Leighton stilled for only a moment as they stepped inside the chow hall. “No. When did this happen?” They’d just brought the guy in yesterday.

“Dunno. Heard it through the grapevine that someone with the CIA screwed up. Farooqi got an opening and decided to kill himself instead of talk. And…Professor Evans,” Hitch whispered, “has been found dead too. Murdered. Her and the whole family.”

Leighton didn’t respond, just got in line with his friend. He didn’t want to eat, his stomach tightening with the news that their last op had been pointless. Well, not pointless. It was all part of the deal. He knew that. But goddamn, he was tired down to his bones of not making a difference. Maybe he was, but lately it didn’t feel like it.

“Heard you were asking about the BDA. What did they find?” Hitch asked.

Damn, nothing was a secret over here. He’d asked the leader of the Marine unit that had conducted the bomb damage assessment of the targeted village to see what they’d found. “Nothing unexpected. Destroyed weapons and ammunition.” And a lot of dead people. Including children.

One of the pictures he’d seen was seared into his brain. A charred teddy bear with one missing eye. He shook it off, shoved the image away.

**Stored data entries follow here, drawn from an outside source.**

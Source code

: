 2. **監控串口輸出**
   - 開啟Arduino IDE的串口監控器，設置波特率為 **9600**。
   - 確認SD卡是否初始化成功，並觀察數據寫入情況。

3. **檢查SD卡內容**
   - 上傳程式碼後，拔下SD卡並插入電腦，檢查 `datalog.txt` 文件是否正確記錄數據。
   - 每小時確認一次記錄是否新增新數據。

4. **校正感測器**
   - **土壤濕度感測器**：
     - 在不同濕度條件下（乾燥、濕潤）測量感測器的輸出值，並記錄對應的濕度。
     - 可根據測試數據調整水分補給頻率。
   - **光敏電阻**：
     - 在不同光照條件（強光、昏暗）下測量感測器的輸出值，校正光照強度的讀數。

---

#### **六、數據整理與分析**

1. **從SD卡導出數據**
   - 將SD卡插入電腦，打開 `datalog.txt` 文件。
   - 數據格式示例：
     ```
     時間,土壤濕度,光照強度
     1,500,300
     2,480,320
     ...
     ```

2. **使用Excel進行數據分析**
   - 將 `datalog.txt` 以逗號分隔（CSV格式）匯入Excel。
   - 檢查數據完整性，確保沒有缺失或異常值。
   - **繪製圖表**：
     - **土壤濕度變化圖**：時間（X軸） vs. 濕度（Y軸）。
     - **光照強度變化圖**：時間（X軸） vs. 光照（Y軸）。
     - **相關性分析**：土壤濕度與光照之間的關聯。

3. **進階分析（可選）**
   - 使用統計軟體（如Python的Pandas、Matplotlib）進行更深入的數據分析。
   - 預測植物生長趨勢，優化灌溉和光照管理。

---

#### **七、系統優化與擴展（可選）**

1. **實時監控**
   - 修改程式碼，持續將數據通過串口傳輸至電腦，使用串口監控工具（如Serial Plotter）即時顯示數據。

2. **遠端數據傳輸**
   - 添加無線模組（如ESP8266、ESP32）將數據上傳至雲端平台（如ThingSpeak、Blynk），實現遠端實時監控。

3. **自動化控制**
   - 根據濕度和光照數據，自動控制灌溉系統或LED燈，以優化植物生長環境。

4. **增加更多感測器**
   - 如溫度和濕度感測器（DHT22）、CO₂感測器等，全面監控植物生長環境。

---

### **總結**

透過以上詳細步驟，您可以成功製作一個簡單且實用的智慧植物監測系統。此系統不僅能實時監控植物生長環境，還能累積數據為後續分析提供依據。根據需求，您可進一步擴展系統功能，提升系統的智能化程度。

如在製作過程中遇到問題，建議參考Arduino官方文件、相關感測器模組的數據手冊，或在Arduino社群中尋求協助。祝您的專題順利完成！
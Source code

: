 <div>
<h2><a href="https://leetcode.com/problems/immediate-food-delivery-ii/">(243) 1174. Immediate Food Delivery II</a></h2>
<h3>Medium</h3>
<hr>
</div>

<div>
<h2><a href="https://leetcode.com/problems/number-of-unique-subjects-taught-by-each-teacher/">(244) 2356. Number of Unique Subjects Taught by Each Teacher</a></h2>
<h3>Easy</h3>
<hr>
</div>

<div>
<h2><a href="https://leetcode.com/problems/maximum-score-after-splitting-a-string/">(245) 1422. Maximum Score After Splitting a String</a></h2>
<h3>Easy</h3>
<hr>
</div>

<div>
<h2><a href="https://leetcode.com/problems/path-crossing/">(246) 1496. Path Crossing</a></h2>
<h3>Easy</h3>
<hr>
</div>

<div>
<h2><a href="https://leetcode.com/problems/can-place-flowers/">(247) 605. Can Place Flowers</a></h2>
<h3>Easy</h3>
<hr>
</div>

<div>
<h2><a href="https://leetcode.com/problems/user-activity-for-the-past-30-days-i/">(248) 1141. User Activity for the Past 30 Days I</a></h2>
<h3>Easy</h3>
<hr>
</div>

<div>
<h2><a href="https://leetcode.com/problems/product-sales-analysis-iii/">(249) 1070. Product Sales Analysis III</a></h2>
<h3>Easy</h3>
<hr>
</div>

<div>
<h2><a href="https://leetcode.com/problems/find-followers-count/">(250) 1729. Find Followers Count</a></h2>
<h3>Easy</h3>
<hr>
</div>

He had two months until he got to go home. He needed his head on straight if he wanted to get out of here alive. He couldn’t get so caught up in his own head that he got himself killed. Or worse, got some of his guys killed.

The only thing he was sure of now was that it was almost time to get out, to start a different life. Become a civilian for the first time since he was eighteen.